“We are literally in a race against time. In the context of the fourth industrial revolution, with rapid growth in artificial intelligence, robotics, nanotechnology, biotechnology, genetic engineering, and big data analytics, it’s clear that Africa needs to do more not to be left behind.” − Akinwumi Adesina, President of the African Development Bank.
The President of the African Development Bank, Akinwumi Adesina, and the Government of the Arab Republic of Egypt are championing a new push for African countries to work together towards building a new Africa driven by innovation and technology.
The two parties, who spoke at the opening ceremony of the third Africa Science, Technology and Innovation Forum (Africa STI Forum) on Saturday in Cairo, called for greater investment in higher education, science, technology and innovation, and the commercialization of research outputs.
The African Development Bank also emphasized its deep commitment to the establishment of the Africa Education Fund, together with the Association for Development of Education in Africa, the Islamic Development Bank and the Government of Japan.
At the opening session of the Forum, attended by the President of Egypt, Abdel Fattah El Sisi, African Ministers, researchers and partners, President Adesina emphasized why Africa needs to promote a culture of innovation driven by Africa’s youth population.
“The youth are Africa’s most important sovereign wealth.
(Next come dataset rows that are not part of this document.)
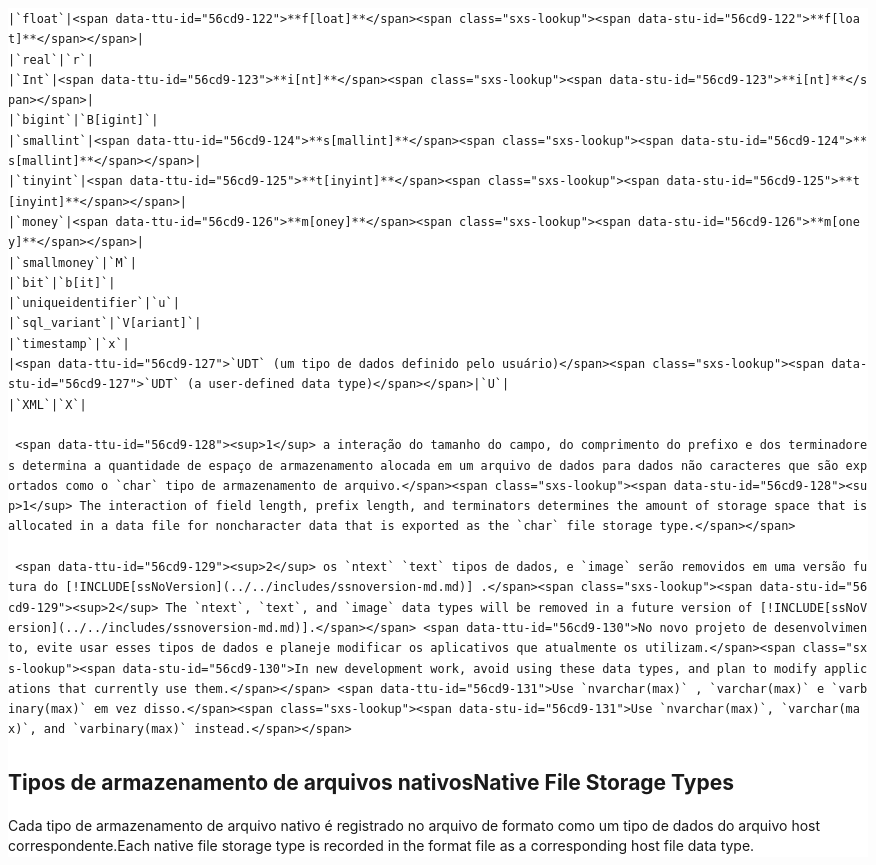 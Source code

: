     |`float`|<span data-ttu-id="56cd9-122">**f[loat]**</span><span class="sxs-lookup"><span data-stu-id="56cd9-122">**f[loat]**</span></span>|  
    |`real`|`r`|  
    |`Int`|<span data-ttu-id="56cd9-123">**i[nt]**</span><span class="sxs-lookup"><span data-stu-id="56cd9-123">**i[nt]**</span></span>|  
    |`bigint`|`B[igint]`|  
    |`smallint`|<span data-ttu-id="56cd9-124">**s[mallint]**</span><span class="sxs-lookup"><span data-stu-id="56cd9-124">**s[mallint]**</span></span>|  
    |`tinyint`|<span data-ttu-id="56cd9-125">**t[inyint]**</span><span class="sxs-lookup"><span data-stu-id="56cd9-125">**t[inyint]**</span></span>|  
    |`money`|<span data-ttu-id="56cd9-126">**m[oney]**</span><span class="sxs-lookup"><span data-stu-id="56cd9-126">**m[oney]**</span></span>|  
    |`smallmoney`|`M`|  
    |`bit`|`b[it]`|  
    |`uniqueidentifier`|`u`|  
    |`sql_variant`|`V[ariant]`|  
    |`timestamp`|`x`|  
    |<span data-ttu-id="56cd9-127">`UDT` (um tipo de dados definido pelo usuário)</span><span class="sxs-lookup"><span data-stu-id="56cd9-127">`UDT` (a user-defined data type)</span></span>|`U`|  
    |`XML`|`X`|  
  
     <span data-ttu-id="56cd9-128"><sup>1</sup> a interação do tamanho do campo, do comprimento do prefixo e dos terminadores determina a quantidade de espaço de armazenamento alocada em um arquivo de dados para dados não caracteres que são exportados como o `char` tipo de armazenamento de arquivo.</span><span class="sxs-lookup"><span data-stu-id="56cd9-128"><sup>1</sup> The interaction of field length, prefix length, and terminators determines the amount of storage space that is allocated in a data file for noncharacter data that is exported as the `char` file storage type.</span></span>  
  
     <span data-ttu-id="56cd9-129"><sup>2</sup> os `ntext` `text` tipos de dados, e `image` serão removidos em uma versão futura do [!INCLUDE[ssNoVersion](../../includes/ssnoversion-md.md)] .</span><span class="sxs-lookup"><span data-stu-id="56cd9-129"><sup>2</sup> The `ntext`, `text`, and `image` data types will be removed in a future version of [!INCLUDE[ssNoVersion](../../includes/ssnoversion-md.md)].</span></span> <span data-ttu-id="56cd9-130">No novo projeto de desenvolvimento, evite usar esses tipos de dados e planeje modificar os aplicativos que atualmente os utilizam.</span><span class="sxs-lookup"><span data-stu-id="56cd9-130">In new development work, avoid using these data types, and plan to modify applications that currently use them.</span></span> <span data-ttu-id="56cd9-131">Use `nvarchar(max)` , `varchar(max)` e `varbinary(max)` em vez disso.</span><span class="sxs-lookup"><span data-stu-id="56cd9-131">Use `nvarchar(max)`, `varchar(max)`, and `varbinary(max)` instead.</span></span>  
  
## <a name="native-file-storage-types"></a><span data-ttu-id="56cd9-132">Tipos de armazenamento de arquivos nativos</span><span class="sxs-lookup"><span data-stu-id="56cd9-132">Native File Storage Types</span></span>  
 <span data-ttu-id="56cd9-133">Cada tipo de armazenamento de arquivo nativo é registrado no arquivo de formato como um tipo de dados do arquivo host correspondente.</span><span class="sxs-lookup"><span data-stu-id="56cd9-133">Each native file storage type is recorded in the format file as a corresponding host file data type.</span></span>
With Africa projected to have over 840 million youth by 2050, the continent will brim with the youngest population on earth,” he told the over 300 delegates at the Forum.
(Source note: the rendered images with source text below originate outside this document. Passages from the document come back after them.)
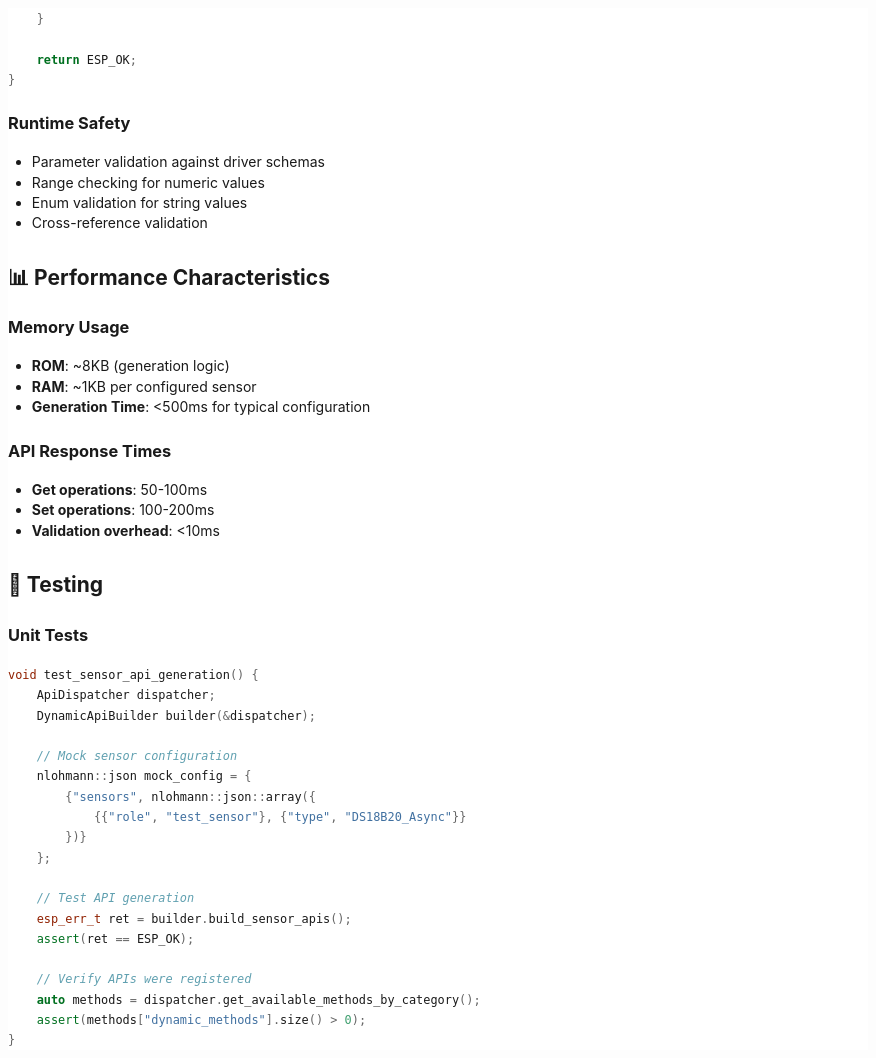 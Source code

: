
 ```cpp
    }
    
    return ESP_OK;
}
```

### **Runtime Safety**
- Parameter validation against driver schemas
- Range checking for numeric values
- Enum validation for string values
- Cross-reference validation

## 📊 Performance Characteristics

### **Memory Usage**
- **ROM**: ~8KB (generation logic)
- **RAM**: ~1KB per configured sensor
- **Generation Time**: <500ms for typical configuration

### **API Response Times**
- **Get operations**: 50-100ms
- **Set operations**: 100-200ms
- **Validation overhead**: <10ms

## 🧪 Testing

### **Unit Tests**
```cpp
void test_sensor_api_generation() {
    ApiDispatcher dispatcher;
    DynamicApiBuilder builder(&dispatcher);
    
    // Mock sensor configuration
    nlohmann::json mock_config = {
        {"sensors", nlohmann::json::array({
            {{"role", "test_sensor"}, {"type", "DS18B20_Async"}}
        })}
    };
    
    // Test API generation
    esp_err_t ret = builder.build_sensor_apis();
    assert(ret == ESP_OK);
    
    // Verify APIs were registered
    auto methods = dispatcher.get_available_methods_by_category();
    assert(methods["dynamic_methods"].size() > 0);
}
```

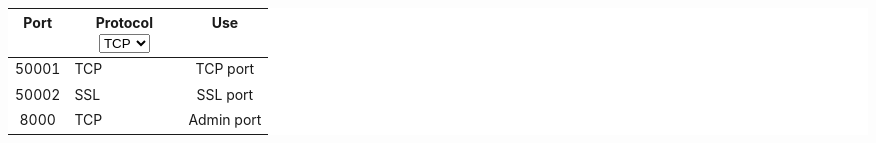 <table><thead><tr><th align="center">Port</th><th width="100">Protocol<select><option value="c7bSQ5JNyEzd" label="TCP" color="blue"></option><option value="sTSvdCtBoTFb" label="SSL" color="blue"></option><option value="hMCHv9SJMWRX" label="UDP" color="blue"></option></select></th><th align="center">Use</th></tr></thead><tbody><tr><td align="center">50001</td><td><span data-option="c7bSQ5JNyEzd">TCP</span></td><td align="center">TCP port</td></tr><tr><td align="center">50002</td><td><span data-option="sTSvdCtBoTFb">SSL</span></td><td align="center">SSL port</td></tr><tr><td align="center">8000</td><td><span data-option="c7bSQ5JNyEzd">TCP</span></td><td align="center">Admin port</td></tr></tbody></table>

[^1]: Check this

[^2]: That's it!

[^3]: Accommodate this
The Forum was also told why the continent must promote regional cooperation in science, technology and innovation, establish more regional centres of excellence and innovation hubs, and facilitate researcher mobility and joint research and development activities across regions.
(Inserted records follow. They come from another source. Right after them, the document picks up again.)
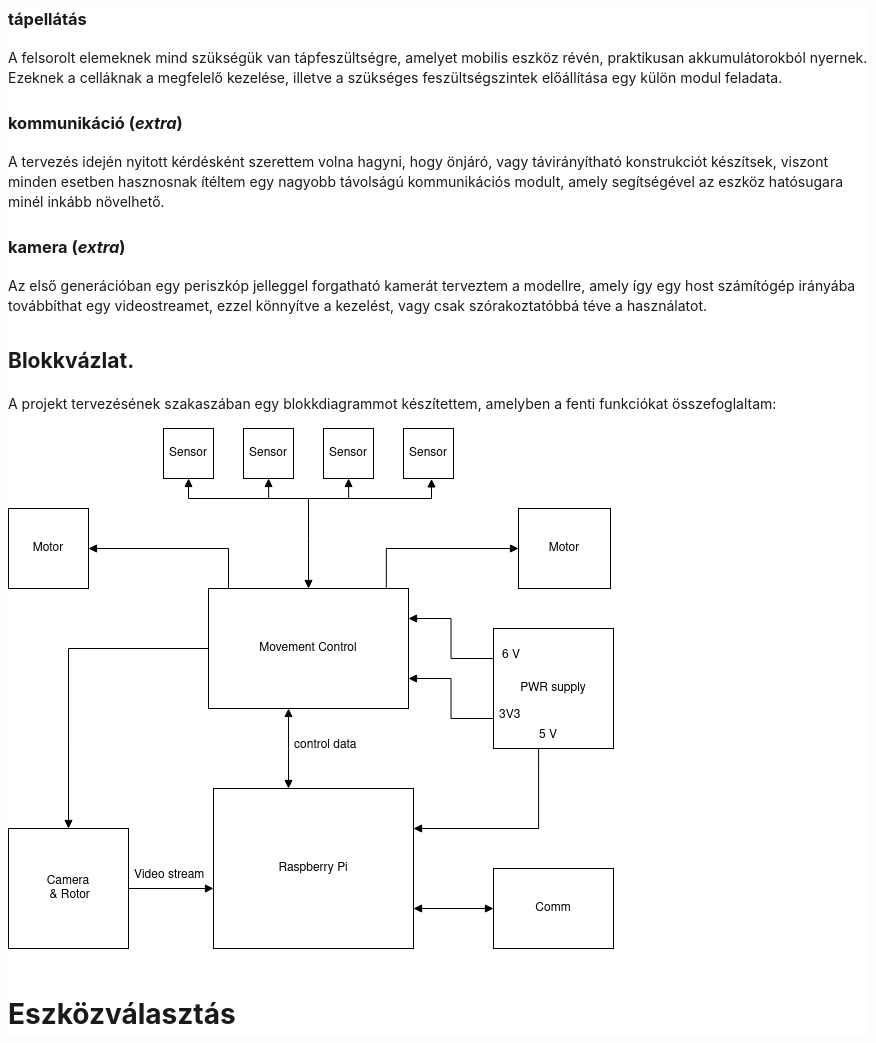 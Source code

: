 ### tápellátás
A felsorolt elemeknek mind szükségük van tápfeszültségre, amelyet mobilis eszköz révén, praktikusan akkumulátorokból nyernek. Ezeknek a celláknak a megfelelő kezelése, illetve a szükséges feszültségszintek előállítása egy külön modul feladata.

### kommunikáció (*extra*)
A tervezés idején nyitott kérdésként szerettem volna hagyni, hogy önjáró, vagy távirányítható konstrukciót készítsek, viszont minden esetben hasznosnak ítéltem egy nagyobb távolságú kommunikációs modult, amely segítségével az eszköz hatósugara minél inkább növelhető.

### kamera (*extra*)
Az első generációban egy periszkóp jelleggel forgatható kamerát terveztem a modellre, amely így egy host számítógép irányába továbbíthat egy videostreamet, ezzel könnyítve a kezelést, vagy csak szórakoztatóbbá téve a használatot.


## Blokkvázlat.

A projekt tervezésének szakaszában egy blokkdiagrammot készítettem, amelyben a fenti funkciókat összefoglaltam:

![](pics/blokkvazlat.png)

# Eszközválasztás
To move faster and with quality, Africa must include and provide greater opportunities for women, especially women scientists, and accelerate the enrolment of girls in science, technology, engineering and mathematics, Adesina said.
He spoke about the Bank’s strategic partnership with Egypt, stressing how proud the African Development Bank and pledged to work with the country in its efforts to make Egypt Hepatitis-C free. “That’s what happens when science, technology and innovation meet up with strong political will: things change!”
On the Bank’s work in Egypt, he explained: “Our investments here total about $3 billion. The Bank has always been there for Egypt.”
Representing President Abdel Fatah al-Sisi, the Minister of Higher Education and Scientific Research, Khaled Abdel Ghaffar, pledged Egypt’s willingness to work with the African Development Bank and African countries to build a continent driven by knowledge and innovation.
He told delegates that Egypt would continue to support young African researchers and increase scholarship opportunities for students from other African countries.
As part of its programmes in promoting science, technology and innovation, the Bank is co-hosting the third Africa Science, Technology and Innovation Forum with the theme “STI for Private Sector Competitiveness and Economic Transformation in Africa,” in Cairo, Egypt, from February 10-12.